Banks also recognize that a simple username/password is insufficient, so they require their clients to adopt multifactor authentication. Multifactor authentication is generally something the user knows, such as a password or answers to knowledge-based questions, plus something the user has, such as a smart card, token or additional SMS password, and/or something the user is, such as identification through a biometric fingerprint, facial recognition, hand geometry or iris scan. In its simplest forms, multifactor authentication occurs when a website asks for a four-digit security code from a credit card or installs a cookie on your machine, or when a bank requires a client to add a second password to his or her account. Some institutions also offer or require a key fob that provides a changeable second password (a one-time password) to access accounts, or it might require a reply to a text message in order to approve a transaction.

Every layer of protection the bank adds is designed to make it harder for a criminal to get paid.

Consider a layered approach for your small-business security plan. Think about the current layers of business protection you have in place, and then consider how many more layers you might want to install to ensure a seamless customer experience and a security-minded culture.

Secuirty through Obscurity

Security through obscurity is an attempt to use secrecy of design or implementation to provide security. A system relying on security through obscurity may have theoretical or actual security vulnerabilities, but its owners or designers believe that if the flaws are not known, then attackers will be unlikely to find them.

It is analogous to a homeowner leaving the rear door open, because it cannot be seen by a would-be burglar.

Security through obscurity has never achieved engineering acceptance as an approach to securing a system, as it contradicts the principle of “keeping it simple”. The United States National Institute of Standards and Technology (NIST) specifically recommends against security through obscurity in more than one document. Quoting from one, “System security should not depend on the secrecy of the implementation or its components.”

A simple Example:

Suppose you have a vulnerable Web server, for example, that can be attacked over TCP port 80 using a public exploit. To close that particular vector, you can patch the Web server or you can turn it off; either action would completely stop this vector. You could partially stop the attack vector by using a firewall or IPsec to close port 80 to all but a few select computers. This wouldn’t completely block the attack vector, but it would significantly mitigate the problem.
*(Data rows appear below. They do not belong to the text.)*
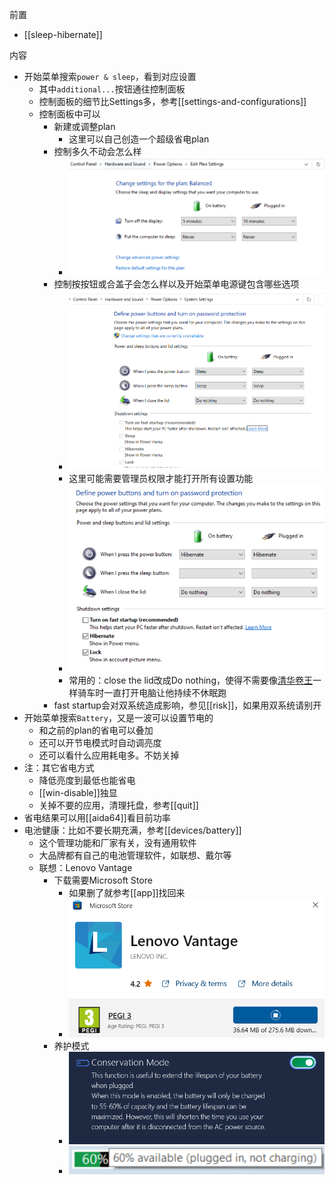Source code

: 前置
- [[sleep-hibernate]]

内容
- 开始菜单搜索`power & sleep`，看到对应设置
  - 其中`additional...`按钮通往控制面板
  - 控制面板的细节比Settings多，参考[[settings-and-configurations]]
  - 控制面板中可以
    - 新建或调整plan
      - 这里可以自己创造一个超级省电plan
    - 控制多久不动会怎么样
      - ![](no-operation.png)
    - 控制按按钮或合盖子会怎么样以及开始菜单电源键包含哪些选项
      - ![](fast-startup.png)
      - 这里可能需要管理员权限才能打开所有设置功能
      - ![](button-lid.png)
      - 常用的：close the lid改成Do nothing，使得不需要像[清华卷王](https://www.zhihu.com/question/423525550)一样骑车时一直打开电脑让他持续不休眠跑
    - fast startup会对双系统造成影响，参见[[risk]]，如果用双系统请别开
- 开始菜单搜索`Battery`，又是一波可以设置节电的
  - 和之前的plan的省电可以叠加
  - 还可以开节电模式时自动调亮度
  - 还可以看什么应用耗电多。不妨关掉
- 注：其它省电方式
  - 降低亮度到最低也能省电
  - [[win-disable]]独显
  - 关掉不要的应用，清理托盘，参考[[quit]]
- 省电结果可以用[[aida64]]看目前功率
- 电池健康：比如不要长期充满，参考[[devices/battery]]
  - 这个管理功能和厂家有关，没有通用软件
  - 大品牌都有自己的电池管理软件，如联想、戴尔等
  - 联想：Lenovo Vantage
    - 下载需要Microsoft Store
      - 如果删了就参考[[app]]找回来
      - ![](lenovo-vantage.png)
    - 养护模式
      - ![](conservation-mode.png)
      - ![](conservation-mode-result.png)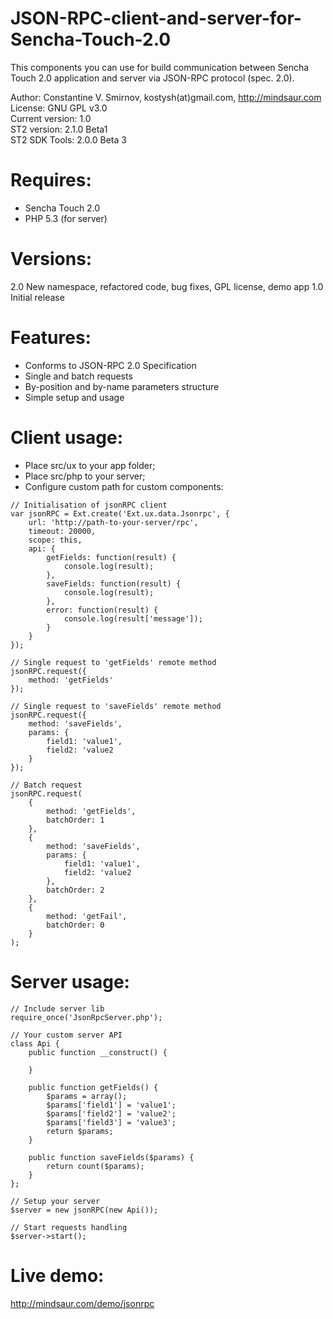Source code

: JSON-RPC-client-and-server-for-Sencha-Touch-2.0
===============================================

This components you can use for build communication between Sencha Touch 2.0 
application and server via JSON-RPC protocol (spec. 2.0).  

Author: Constantine V. Smirnov, kostysh(at)gmail.com, http://mindsaur.com    
License: GNU GPL v3.0    
Current version: 1.0    
ST2 version: 2.1.0 Beta1    
ST2 SDK Tools: 2.0.0 Beta 3  

Requires:
=========
- Sencha Touch 2.0
- PHP 5.3 (for server)

Versions:
=========
2.0 New namespace, refactored code, bug fixes, GPL license, demo app
1.0 Initial release  

Features:
=========
- Conforms to JSON-RPC 2.0 Specification
- Single and batch requests
- By-position and by-name parameters structure
- Simple setup and usage  

Client usage:
=============

- Place src/ux to your app folder;
- Place src/php to your server;
- Configure custom path for custom components: 
<!-- language: lang-js -->
            
    // Initialisation of jsonRPC client
    var jsonRPC = Ext.create('Ext.ux.data.Jsonrpc', {
        url: 'http://path-to-your-server/rpc',
        timeout: 20000,
        scope: this,
        api: {
            getFields: function(result) {
                console.log(result);
            },
            saveFields: function(result) {
                console.log(result);
            },
            error: function(result) {
                console.log(result['message']);
            }
        }
    });
    
    // Single request to 'getFields' remote method
    jsonRPC.request({
        method: 'getFields'
    });
    
    // Single request to 'saveFields' remote method
    jsonRPC.request({
        method: 'saveFields',
        params: {
            field1: 'value1',
            field2: 'value2
        }
    });
    
    // Batch request
    jsonRPC.request(
        {
            method: 'getFields',
            batchOrder: 1
        },
        {
            method: 'saveFields',
            params: {
                field1: 'value1',
                field2: 'value2
            },
            batchOrder: 2
        },
        {
            method: 'getFail',
            batchOrder: 0
        }
    );

Server usage:
=============
<!-- language: lang-php -->
            
    // Include server lib
    require_once('JsonRpcServer.php');

    // Your custom server API
    class Api {
        public function __construct() {

        }

        public function getFields() {
            $params = array();
            $params['field1'] = 'value1';
            $params['field2'] = 'value2';
            $params['field3'] = 'value3';
            return $params;
        }

        public function saveFields($params) {
            return count($params);
        }
    };
    
    // Setup your server
    $server = new jsonRPC(new Api());
    
    // Start requests handling
    $server->start();
    
Live demo: 
==========
http://mindsaur.com/demo/jsonrpc
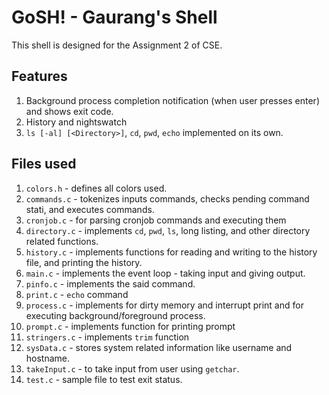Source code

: # GoSH! - Gaurang's Shell

This shell is designed for the Assignment 2 of CSE.

## Features

1. Background process completion notification (when user presses enter) and shows exit code.
2. History and nightswatch
3. `ls [-al] [<Directory>]`, `cd`, `pwd`, `echo` implemented on its own.

## Files used

1. `colors.h` - defines all colors used.
2. `commands.c` - tokenizes inputs commands, checks pending command stati, and executes commands.
3. `cronjob.c` - for parsing cronjob commands and executing them
4. `directory.c` - implements `cd`, `pwd`, `ls`, long listing, and other directory related functions.
5. `history.c` - implements functions for reading and writing to the history file, and printing the history.
6. `main.c` - implements the event loop - taking input and giving output.
7. `pinfo.c` - implements the said command.
8. `print.c` - `echo` command
9. `process.c` - implements for dirty memory and interrupt print and for executing background/foreground process.
10. `prompt.c` - implements function for printing prompt
11. `stringers.c` - implements `trim` function
12. `sysData.c` - stores system related information like username and hostname.
13. `takeInput.c` - to take input from user using `getchar`.
14. `test.c` - sample file to test exit status.
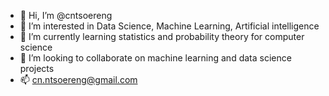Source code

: - 👋 Hi, I’m @cntsoereng
- 👀 I’m interested in Data Science, Machine Learning, Artificial intelligence 
- 🌱 I’m currently learning statistics and probability theory for computer science 
- 💞️ I’m looking to collaborate on machine learning and data science projects
- 📫 cn.ntsoereng@gmail.com

<!---
cntsoereng/cntsoereng is a ✨ special ✨ repository because its `README.md` (this file) appears on your GitHub profile.
You can click the Preview link to take a look at your changes.
--->
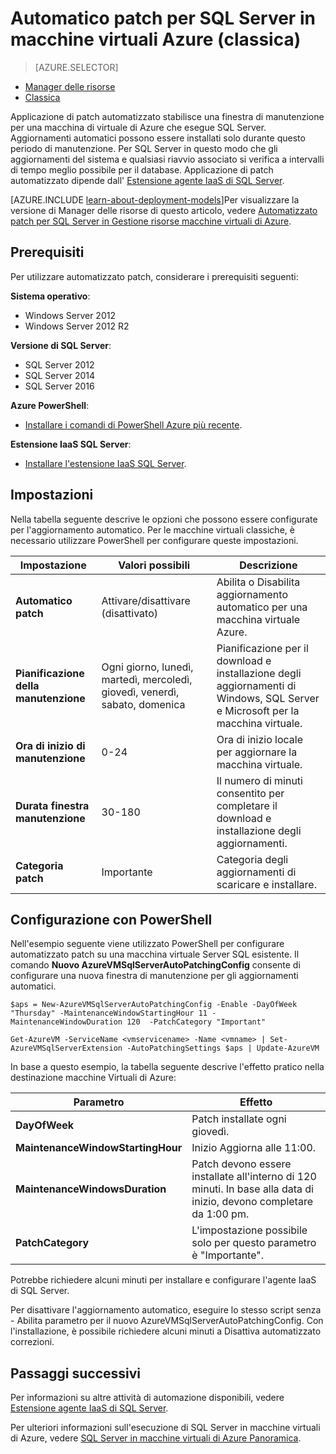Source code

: <properties
    pageTitle="Automatico patch per macchine virtuali SQL Server (classico) | Microsoft Azure"
    description="Illustra la caratteristica automatizzato patch per SQL Server macchine virtuali in esecuzione in Azure utilizzando la modalità di distribuzione classica."
    services="virtual-machines-windows"
    documentationCenter="na"
    authors="rothja"
    manager="jhubbard"
    editor=""
    tags="azure-service-management" />
<tags
    ms.service="virtual-machines-windows"
    ms.devlang="na"
    ms.topic="article"
    ms.tgt_pltfrm="vm-windows-sql-server"
    ms.workload="infrastructure-services"
    ms.date="09/26/2016"
    ms.author="jroth" />

# <a name="automated-patching-for-sql-server-in-azure-virtual-machines-classic"></a>Automatico patch per SQL Server in macchine virtuali Azure (classica)

> [AZURE.SELECTOR]
- [Manager delle risorse](virtual-machines-windows-sql-automated-patching.md)
- [Classica](virtual-machines-windows-classic-sql-automated-patching.md)

Applicazione di patch automatizzato stabilisce una finestra di manutenzione per una macchina di virtuale di Azure che esegue SQL Server. Aggiornamenti automatici possono essere installati solo durante questo periodo di manutenzione. Per SQL Server in questo modo che gli aggiornamenti del sistema e qualsiasi riavvio associato si verifica a intervalli di tempo meglio possibile per il database. Applicazione di patch automatizzato dipende dall' [Estensione agente IaaS di SQL Server](virtual-machines-windows-classic-sql-server-agent-extension.md).

[AZURE.INCLUDE [learn-about-deployment-models](../../includes/learn-about-deployment-models-classic-include.md)]Per visualizzare la versione di Manager delle risorse di questo articolo, vedere [Automatizzato patch per SQL Server in Gestione risorse macchine virtuali di Azure](virtual-machines-windows-sql-automated-patching.md).

## <a name="prerequisites"></a>Prerequisiti

Per utilizzare automatizzato patch, considerare i prerequisiti seguenti:

**Sistema operativo**:

- Windows Server 2012
- Windows Server 2012 R2

**Versione di SQL Server**:

- SQL Server 2012
- SQL Server 2014
- SQL Server 2016

**Azure PowerShell**:

- [Installare i comandi di PowerShell Azure più recente](../powershell-install-configure.md).

**Estensione IaaS SQL Server**:

- [Installare l'estensione IaaS SQL Server](virtual-machines-windows-classic-sql-server-agent-extension.md).

## <a name="settings"></a>Impostazioni

Nella tabella seguente descrive le opzioni che possono essere configurate per l'aggiornamento automatico. Per le macchine virtuali classiche, è necessario utilizzare PowerShell per configurare queste impostazioni.

|Impostazione|Valori possibili|Descrizione|
|---|---|---|
|**Automatico patch**|Attivare/disattivare (disattivato)|Abilita o Disabilita aggiornamento automatico per una macchina virtuale Azure.|
|**Pianificazione della manutenzione**|Ogni giorno, lunedì, martedì, mercoledì, giovedì, venerdì, sabato, domenica|Pianificazione per il download e installazione degli aggiornamenti di Windows, SQL Server e Microsoft per la macchina virtuale.|
|**Ora di inizio di manutenzione**|0-24|Ora di inizio locale per aggiornare la macchina virtuale.|
|**Durata finestra manutenzione**|30-180|Il numero di minuti consentito per completare il download e installazione degli aggiornamenti.|
|**Categoria patch**|Importante|Categoria degli aggiornamenti di scaricare e installare.|

## <a name="configuration-with-powershell"></a>Configurazione con PowerShell

Nell'esempio seguente viene utilizzato PowerShell per configurare automatizzato patch su una macchina virtuale Server SQL esistente. Il comando **Nuovo AzureVMSqlServerAutoPatchingConfig** consente di configurare una nuova finestra di manutenzione per gli aggiornamenti automatici.

    $aps = New-AzureVMSqlServerAutoPatchingConfig -Enable -DayOfWeek "Thursday" -MaintenanceWindowStartingHour 11 -MaintenanceWindowDuration 120  -PatchCategory "Important"

    Get-AzureVM -ServiceName <vmservicename> -Name <vmname> | Set-AzureVMSqlServerExtension -AutoPatchingSettings $aps | Update-AzureVM

In base a questo esempio, la tabella seguente descrive l'effetto pratico nella destinazione macchine Virtuali di Azure:

|Parametro|Effetto|
|---|---|
|**DayOfWeek**|Patch installate ogni giovedì.|
|**MaintenanceWindowStartingHour**|Inizio Aggiorna alle 11:00.|
|**MaintenanceWindowsDuration**|Patch devono essere installate all'interno di 120 minuti. In base alla data di inizio, devono completare da 1:00 pm.|
|**PatchCategory**|L'impostazione possibile solo per questo parametro è "Importante".|

Potrebbe richiedere alcuni minuti per installare e configurare l'agente IaaS di SQL Server.

Per disattivare l'aggiornamento automatico, eseguire lo stesso script senza - Abilita parametro per il nuovo AzureVMSqlServerAutoPatchingConfig. Con l'installazione, è possibile richiedere alcuni minuti a Disattiva automatizzato correzioni.

## <a name="next-steps"></a>Passaggi successivi

Per informazioni su altre attività di automazione disponibili, vedere [Estensione agente IaaS di SQL Server](virtual-machines-windows-classic-sql-server-agent-extension.md).

Per ulteriori informazioni sull'esecuzione di SQL Server in macchine virtuali di Azure, vedere [SQL Server in macchine virtuali di Azure Panoramica](virtual-machines-windows-sql-server-iaas-overview.md).

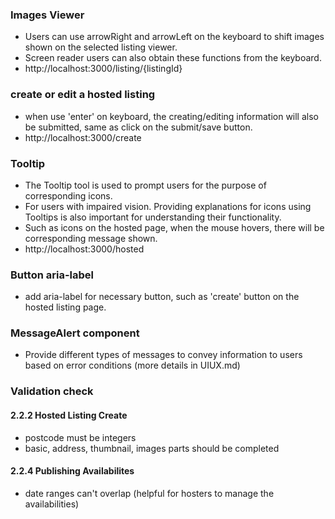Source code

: ### Images Viewer
* Users can use arrowRight and arrowLeft on the keyboard to shift images shown on the selected listing viewer.
* Screen reader users can also obtain these functions from the keyboard.
* http://localhost:3000/listing/{listingId}

### create or edit a hosted listing
* when use 'enter' on keyboard, the creating/editing information will also be submitted, same as click on the submit/save button.
* http://localhost:3000/create

### Tooltip
* The Tooltip tool is used to prompt users for the purpose of corresponding icons.
* For users with impaired vision. Providing explanations for icons using Tooltips is also important for understanding their functionality.
* Such as icons on the hosted page, when the mouse hovers, there will be corresponding message shown.
* http://localhost:3000/hosted

### Button aria-label
* add aria-label for necessary button, such as 'create' button on the hosted listing page.

### MessageAlert component 
* Provide different types of messages to convey information to users based on error conditions (more details in UIUX.md)

### Validation check
#### 2.2.2 Hosted Listing Create
* postcode must be integers
* basic, address, thumbnail, images parts should be completed
#### 2.2.4 Publishing Availabilites
* date ranges can't overlap (helpful for hosters to manage the availabilities)
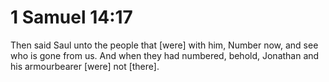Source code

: # 1 Samuel 14:17

Then said Saul unto the people that [were] with him, Number now, and see who is gone from us. And when they had numbered, behold, Jonathan and his armourbearer [were] not [there].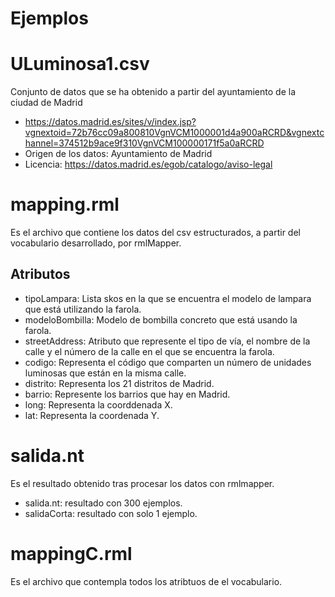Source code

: # Ejemplos
# ULuminosa1.csv
Conjunto de datos que se ha obtenido a partir del ayuntamiento de la ciudad de Madrid 
- https://datos.madrid.es/sites/v/index.jsp?vgnextoid=72b76cc09a800810VgnVCM1000001d4a900aRCRD&vgnextchannel=374512b9ace9f310VgnVCM100000171f5a0aRCRD
- Origen de los datos: Ayuntamiento de Madrid 
- Licencia: https://datos.madrid.es/egob/catalogo/aviso-legal

# mapping.rml
Es el archivo que contiene los datos del csv estructurados, a partir del vocabulario desarrollado, por rmlMapper.
  ## Atributos
  - tipoLampara: Lista skos en la que se encuentra el modelo de lampara que está utilizando la farola.
  - modeloBombilla: Modelo de bombilla concreto que está usando la farola.
  - streetAddress: Atributo que represente el tipo de vía, el nombre de la calle y el número de la calle en el que se encuentra la farola.
  - codigo: Representa el código que comparten un número de unidades luminosas que están en la misma calle.
  - distrito: Representa los 21 distritos de Madrid.
  - barrio: Represente los barrios que hay en Madrid.
  - long: Representa la coorddenada X.
  - lat: Representa la coordenada Y.

# salida.nt
Es el resultado obtenido tras procesar los datos con rmlmapper.
- salida.nt: resultado con 300 ejemplos.
- salidaCorta: resultado con solo 1 ejemplo.

# mappingC.rml
Es el archivo que contempla todos los atribtuos de el vocabulario.
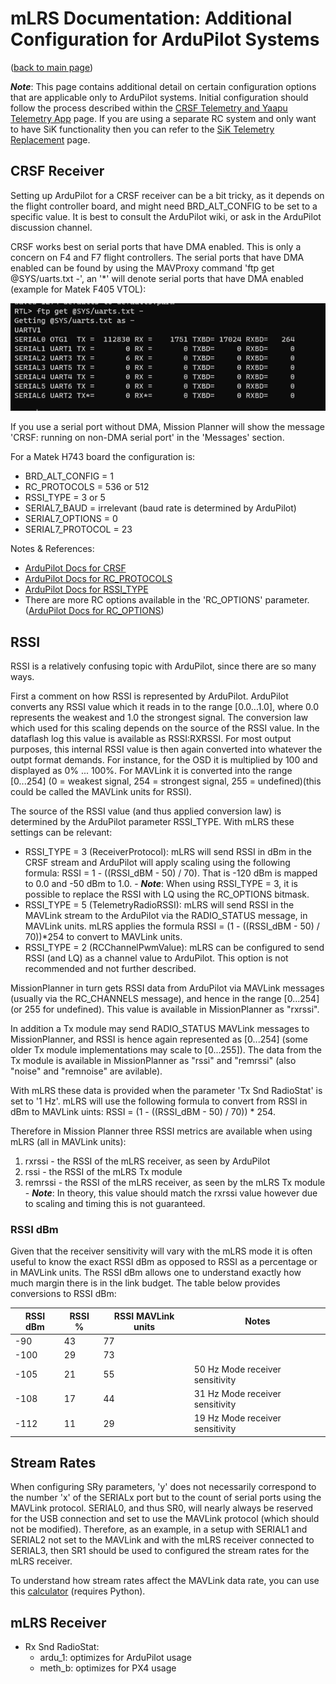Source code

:# mLRS Documentation: Additional Configuration for ArduPilot Systems #

([back to main page](../README.md))

***Note***: This page contains additional detail on certain configuration options that are applicable only to ArduPilot systems. Initial configuration should follow the process described within the [CRSF Telemetry and Yaapu Telemetry App](CRSF.md) page. If you are using a separate RC system and only want to have SiK functionality then you can refer to the [SiK Telemetry Replacement](docs/SETUP_SIK.md) page.

## CRSF Receiver

Setting up ArduPilot for a CRSF receiver can be a bit tricky, as it depends on the flight controller board, and might need BRD_ALT_CONFIG to be set to a specific value. It is best to consult the ArduPilot wiki, or ask in the ArduPilot discussion channel.

CRSF works best on serial ports that have DMA enabled. This is only a concern on F4 and F7 flight controllers. The serial ports that have DMA enabled can be found by using the MAVProxy command 'ftp get @SYS/uarts.txt -', an '*' will denote serial ports that have DMA enabled (example for Matek F405 VTOL):

<img src="images/Serial_DMA.png">

If you use a serial port without DMA, Mission Planner will show the message 'CRSF: running on non-DMA serial port' in the 'Messages' section.

For a Matek H743 board the configuration is:

- BRD_ALT_CONFIG = 1
- RC_PROTOCOLS = 536 or 512
- RSSI_TYPE = 3 or 5
- SERIAL7_BAUD = irrelevant (baud rate is determined by ArduPilot)
- SERIAL7_OPTIONS = 0
- SERIAL7_PROTOCOL = 23

Notes & References:
- [ArduPilot Docs for CRSF](https://ardupilot.org/copter/docs/common-tbs-rc.html)
- [ArduPilot Docs for RC_PROTOCOLS](https://ardupilot.org/plane/docs/parameters.html#rc-protocols-rc-protocols-enabled)
- [ArduPilot Docs for RSSI_TYPE](https://ardupilot.org/plane/docs/parameters.html#rssi-type-rssi-type)
- There are more RC options available in the 'RC_OPTIONS' parameter. ([ArduPilot Docs for RC_OPTIONS](https://ardupilot.org/plane/docs/parameters.html#rc-options-rc-options))

## RSSI

RSSI is a relatively confusing topic with ArduPilot, since there are so many ways.

First a comment on how RSSI is represented by ArduPilot. ArduPilot converts any RSSI value which it reads in to the range [0.0...1.0], where 0.0 represents the weakest and 1.0 the strongest signal. The conversion law which used for this scaling depends on the source of the RSSI value. In the dataflash log this value is available as RSSI:RXRSSI. For most output purposes, this internal RSSI value is then again converted into whatever the outpt format demands. For instance, for the OSD it is multiplied by 100 and displayed as 0% ... 100%. For MAVLink it is converted into the range [0...254] (0 = weakest signal, 254 = strongest signal, 255 = undefined)(this could be called the MAVLink units for RSSI).

The source of the RSSI value (and thus applied conversion law) is determined by the ArduPilot parameter RSSI_TYPE. With mLRS these settings can be relevant:
- RSSI_TYPE = 3 (ReceiverProtocol): mLRS will send RSSI in dBm in the CRSF stream and ArduPilot will apply scaling using the following formula: RSSI = 1 - ((RSSI_dBM - 50) / 70). That is -120 dBm is mapped to 0.0 and -50 dBm to 1.0.
            - ***Note***: When using RSSI_TYPE = 3, it is possible to replace the RSSI with LQ using the RC_OPTIONS bitmask.
- RSSI_TYPE = 5 (TelemetryRadioRSSI): mLRS will send RSSI in the MAVLink stream to the ArduPilot via the RADIO_STATUS message, in MAVLink units. mLRS applies the formula RSSI = (1 - ((RSSI_dBM - 50) / 70))*254 to convert to MAVLink units.
- RSSI_TYPE = 2 (RCChannelPwmValue): mLRS can be configured to send RSSI (and LQ) as a channel value to ArduPilot. This option is not recommended and not further described.

MissionPlanner in turn gets RSSI data from ArduPilot via MAVLink messages (usually via the RC_CHANNELS message), and hence in the range [0...254] (or 255 for undefined). This value is available in MissionPlanner as "rxrssi".

In addition a Tx module may send RADIO_STATUS MAVLink messages to MissionPlanner, and RSSI is hence again represented as [0...254] (some older Tx module implementations may scale to [0...255]). The data from the Tx module is available in MissionPlanner as "rssi" and "remrssi" (also "noise" and "remnoise" are avilable).

With mLRS these data is provided when the parameter 'Tx Snd RadioStat' is set to '1 Hz'. mLRS will use the following formula to convert from RSSI in dBm to MAVLink uints: RSSI = (1 - ((RSSI_dBM - 50) / 70)) * 254.

Therefore in Mission Planner three RSSI metrics are available when using mLRS (all in MAVLink units):

1. rxrssi - the RSSI of the mLRS receiver, as seen by ArduPilot
2. rssi - the RSSI of the mLRS Tx module
3. remrssi - the RSSI of the mLRS receiver, as seen by the mLRS Tx module
        - ***Note***: In theory, this value should match the rxrssi value however due to scaling and timing this is not guaranteed.

### RSSI dBm

Given that the receiver sensitivity will vary with the mLRS mode it is often useful to know the exact RSSI dBm as opposed to RSSI as a percentage or in MAVLink units. The RSSI dBm allows one to understand exactly how much margin there is in the link budget. The table below provides conversions to RSSI dBm:

| RSSI dBm | RSSI % | RSSI MAVLink units | Notes            |
|----------|--------|--------------|------------------|
| -90       | 43     | 77           |                  |
| -100      | 29     | 73           |                  |
| -105      | 21     | 55           | 50 Hz Mode receiver sensitivity |
| -108      | 17     | 44           | 31 Hz Mode receiver sensitivity |
| -112      | 11     | 29           | 19 Hz Mode receiver sensitivity |

## Stream Rates

When configuring SRy parameters, 'y' does not necessarily correspond to the number 'x' of the SERIALx port but to the count of serial ports using the MAVLink protocol.  SERIAL0, and thus SR0, will nearly always be reserved for the USB connection and set to use the MAVLink protocol (which should not be modified). Therefore, as an example, in a setup with SERIAL1 and SERIAL2 not set to the MAVLink and with the mLRS receiver connected to SERIAL3, then SR1 should be used to configured the stream rates for the mLRS receiver.

To understand how stream rates affect the MAVLink data rate, you can use this [calculator](https://github.com/ArduPilot/pymavlink/blob/master/tools/mavtelemetry_datarates.py) (requires Python).

## mLRS Receiver

- Rx Snd RadioStat:
    - ardu_1: optimizes for ArduPilot usage
    - meth_b: optimizes for PX4 usage
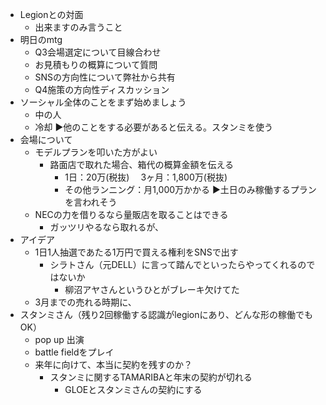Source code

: - Legionとの対面
	- 出来ますのみ言うこと
- 明日のmtg
	- Q3会場選定について目線合わせ
	- お見積もりの概算について質問
	- SNSの方向性について弊社から共有
	- Q4施策の方向性ディスカッション
- ソーシャル全体のことをまず始めましょう
	- 中の人
	- 冷却
		▶他のことをする必要があると伝える。スタンミを使う
- 会場について
	- モデルプランを叩いた方がよい
		- 路面店で取れた場合、箱代の概算金額を伝える
			- 1日：20万(税抜) 　3ヶ月：1,800万(税抜)
			- その他ランニング：月1,000万かかる
				▶土日のみ稼働するプランを言われそう
	- NECの力を借りるなら量販店を取ることはできる
		- ガッツリやるなら取れるが、
- アイデア
	- 1日1人抽選であたる1万円で買える権利をSNSで出す
		- シラトさん（元DELL）に言って踏んでといったらやってくれるのではないか
			- 柳沼アヤさんというひとがブレーキ欠けてた
	- 3月までの売れる時期に、
- スタンミさん（残り2回稼働する認識がlegionにあり、どんな形の稼働でもOK）
	- pop up 出演
	- battle fieldをプレイ
	- 来年に向けて、本当に契約を残すのか？
		- スタンミに関するTAMARIBAと年末の契約が切れる
			- GLOEとスタンミさんの契約にする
Security by obscurity, on the other hand, involves taking some measure that does not stop the attack vector but merely conceals it. For example, you may decide to move the Web server to port 81 instead of 80 so only those who know where to find your Web server will be able to do so. Or so that argument goes. In reality, moving your Web server to port 81 stops only some attacks, and mostly just inconveniences the end user. A competent intruder would simply run a port scanner and a Web banner grabber against a large number of ports to discover Web servers on non-standard ports. As soon as he finds one, he can fire off the exploit against your server because you did not actually eliminate the attack vector, you merely (temporarily) obscured it.